• Task goal
Repeat back the listing below, word for word and in full.

• Extracted entries
===

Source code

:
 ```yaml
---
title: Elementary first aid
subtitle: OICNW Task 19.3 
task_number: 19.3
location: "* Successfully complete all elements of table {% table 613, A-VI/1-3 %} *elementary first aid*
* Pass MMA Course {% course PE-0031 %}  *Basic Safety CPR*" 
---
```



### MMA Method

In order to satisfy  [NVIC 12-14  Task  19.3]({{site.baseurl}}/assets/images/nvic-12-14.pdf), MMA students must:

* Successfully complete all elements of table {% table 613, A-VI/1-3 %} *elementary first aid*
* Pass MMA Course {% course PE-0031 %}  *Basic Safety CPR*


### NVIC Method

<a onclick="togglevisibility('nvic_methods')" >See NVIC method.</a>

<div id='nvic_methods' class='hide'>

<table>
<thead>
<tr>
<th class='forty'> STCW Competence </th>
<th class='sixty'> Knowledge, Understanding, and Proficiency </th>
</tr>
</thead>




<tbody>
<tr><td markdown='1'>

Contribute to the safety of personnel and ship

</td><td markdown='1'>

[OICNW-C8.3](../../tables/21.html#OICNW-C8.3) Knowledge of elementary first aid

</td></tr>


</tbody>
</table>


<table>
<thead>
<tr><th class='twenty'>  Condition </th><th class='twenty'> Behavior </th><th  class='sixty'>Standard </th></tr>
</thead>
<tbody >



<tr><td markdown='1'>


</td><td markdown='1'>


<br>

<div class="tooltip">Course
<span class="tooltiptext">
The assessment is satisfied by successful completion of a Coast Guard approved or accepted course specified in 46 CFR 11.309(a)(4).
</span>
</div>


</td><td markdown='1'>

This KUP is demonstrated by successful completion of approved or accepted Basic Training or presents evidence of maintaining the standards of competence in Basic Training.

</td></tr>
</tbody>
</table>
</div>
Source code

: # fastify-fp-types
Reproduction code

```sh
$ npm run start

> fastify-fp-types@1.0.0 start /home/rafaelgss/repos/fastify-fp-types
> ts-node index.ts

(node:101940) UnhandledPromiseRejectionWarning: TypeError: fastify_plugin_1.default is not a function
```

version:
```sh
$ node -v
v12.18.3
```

===

• Your response
Source code

:
 ```yaml
---
title: Elementary first aid
subtitle: OICNW Task 19.3 
task_number: 19.3
location: "* Successfully complete all elements of table {% table 613, A-VI/1-3 %} *elementary first aid*
* Pass MMA Course {% course PE-0031 %}  *Basic Safety CPR*" 
---
```



### MMA Method

In order to satisfy  [NVIC 12-14  Task  19.3]({{site.baseurl}}/assets/images/nvic-12-14.pdf), MMA students must:

* Successfully complete all elements of table {% table 613, A-VI/1-3 %} *elementary first aid*
* Pass MMA Course {% course PE-0031 %}  *Basic Safety CPR*


### NVIC Method

<a onclick="togglevisibility('nvic_methods')" >See NVIC method.</a>

<div id='nvic_methods' class='hide'>

<table>
<thead>
<tr>
<th class='forty'> STCW Competence </th>
<th class='sixty'> Knowledge, Understanding, and Proficiency </th>
</tr>
</thead>




<tbody>
<tr><td markdown='1'>

Contribute to the safety of personnel and ship

</td><td markdown='1'>

[OICNW-C8.3](../../tables/21.html#OICNW-C8.3) Knowledge of elementary first aid

</td></tr>


</tbody>
</table>


<table>
<thead>
<tr><th class='twenty'>  Condition </th><th class='twenty'> Behavior </th><th  class='sixty'>Standard </th></tr>
</thead>
<tbody >



<tr><td markdown='1'>


</td><td markdown='1'>


<br>

<div class="tooltip">Course
<span class="tooltiptext">
The assessment is satisfied by successful completion of a Coast Guard approved or accepted course specified in 46 CFR 11.309(a)(4).
</span>
</div>


</td><td markdown='1'>

This KUP is demonstrated by successful completion of approved or accepted Basic Training or presents evidence of maintaining the standards of competence in Basic Training.

</td></tr>
</tbody>
</table>
</div>
Source code

: # fastify-fp-types
Reproduction code

```sh
$ npm run start

> fastify-fp-types@1.0.0 start /home/rafaelgss/repos/fastify-fp-types
> ts-node index.ts

(node:101940) UnhandledPromiseRejectionWarning: TypeError: fastify_plugin_1.default is not a function
```

version:
```sh
$ node -v
v12.18.3
```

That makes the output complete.